PROBLEM TO WORK ON >> Find every line in the records below that holds the word "Learning", and copy it out.

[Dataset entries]
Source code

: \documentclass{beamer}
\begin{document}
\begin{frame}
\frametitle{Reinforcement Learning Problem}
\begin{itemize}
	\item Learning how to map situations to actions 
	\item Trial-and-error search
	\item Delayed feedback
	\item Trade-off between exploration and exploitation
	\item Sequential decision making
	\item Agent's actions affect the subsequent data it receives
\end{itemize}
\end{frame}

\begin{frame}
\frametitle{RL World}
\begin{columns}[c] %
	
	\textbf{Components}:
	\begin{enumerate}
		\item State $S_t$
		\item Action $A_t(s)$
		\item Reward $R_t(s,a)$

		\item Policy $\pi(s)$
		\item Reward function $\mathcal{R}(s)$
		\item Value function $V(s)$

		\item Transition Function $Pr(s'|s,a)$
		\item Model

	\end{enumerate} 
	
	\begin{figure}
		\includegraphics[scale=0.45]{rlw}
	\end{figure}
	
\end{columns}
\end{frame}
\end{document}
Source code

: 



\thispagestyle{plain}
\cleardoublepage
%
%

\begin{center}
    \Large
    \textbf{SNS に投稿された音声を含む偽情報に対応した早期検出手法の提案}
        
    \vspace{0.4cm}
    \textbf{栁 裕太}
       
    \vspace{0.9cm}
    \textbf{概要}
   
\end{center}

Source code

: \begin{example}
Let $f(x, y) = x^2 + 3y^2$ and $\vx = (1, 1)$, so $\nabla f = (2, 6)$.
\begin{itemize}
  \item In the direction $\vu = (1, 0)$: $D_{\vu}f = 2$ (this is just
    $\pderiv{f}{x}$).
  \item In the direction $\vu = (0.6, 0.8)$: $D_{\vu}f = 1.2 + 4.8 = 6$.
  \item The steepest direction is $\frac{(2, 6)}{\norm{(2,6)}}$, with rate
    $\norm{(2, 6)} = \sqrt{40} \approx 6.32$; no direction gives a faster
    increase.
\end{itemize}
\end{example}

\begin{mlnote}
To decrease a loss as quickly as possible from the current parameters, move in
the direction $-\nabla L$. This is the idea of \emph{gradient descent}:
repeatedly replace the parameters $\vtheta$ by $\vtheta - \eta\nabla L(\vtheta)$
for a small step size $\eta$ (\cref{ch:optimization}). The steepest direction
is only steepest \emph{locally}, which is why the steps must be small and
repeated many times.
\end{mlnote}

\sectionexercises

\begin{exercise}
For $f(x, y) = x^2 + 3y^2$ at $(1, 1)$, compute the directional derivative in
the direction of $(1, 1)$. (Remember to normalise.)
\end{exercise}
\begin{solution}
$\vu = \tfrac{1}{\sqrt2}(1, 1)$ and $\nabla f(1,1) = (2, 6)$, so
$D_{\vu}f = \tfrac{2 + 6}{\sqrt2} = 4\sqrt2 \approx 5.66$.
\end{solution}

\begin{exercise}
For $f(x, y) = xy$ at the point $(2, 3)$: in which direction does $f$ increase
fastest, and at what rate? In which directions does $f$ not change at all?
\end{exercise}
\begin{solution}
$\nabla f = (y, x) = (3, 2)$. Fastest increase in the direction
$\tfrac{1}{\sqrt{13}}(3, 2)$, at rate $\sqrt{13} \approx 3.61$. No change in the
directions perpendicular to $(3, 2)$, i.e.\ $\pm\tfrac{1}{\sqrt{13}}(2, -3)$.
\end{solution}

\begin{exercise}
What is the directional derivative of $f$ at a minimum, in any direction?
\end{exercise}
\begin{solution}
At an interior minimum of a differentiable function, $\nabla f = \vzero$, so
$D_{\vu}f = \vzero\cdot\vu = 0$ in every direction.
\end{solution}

RESPONSE TO THIS TASK >>
\frametitle{Reinforcement Learning Problem}
	\item Learning how to map situations to actions 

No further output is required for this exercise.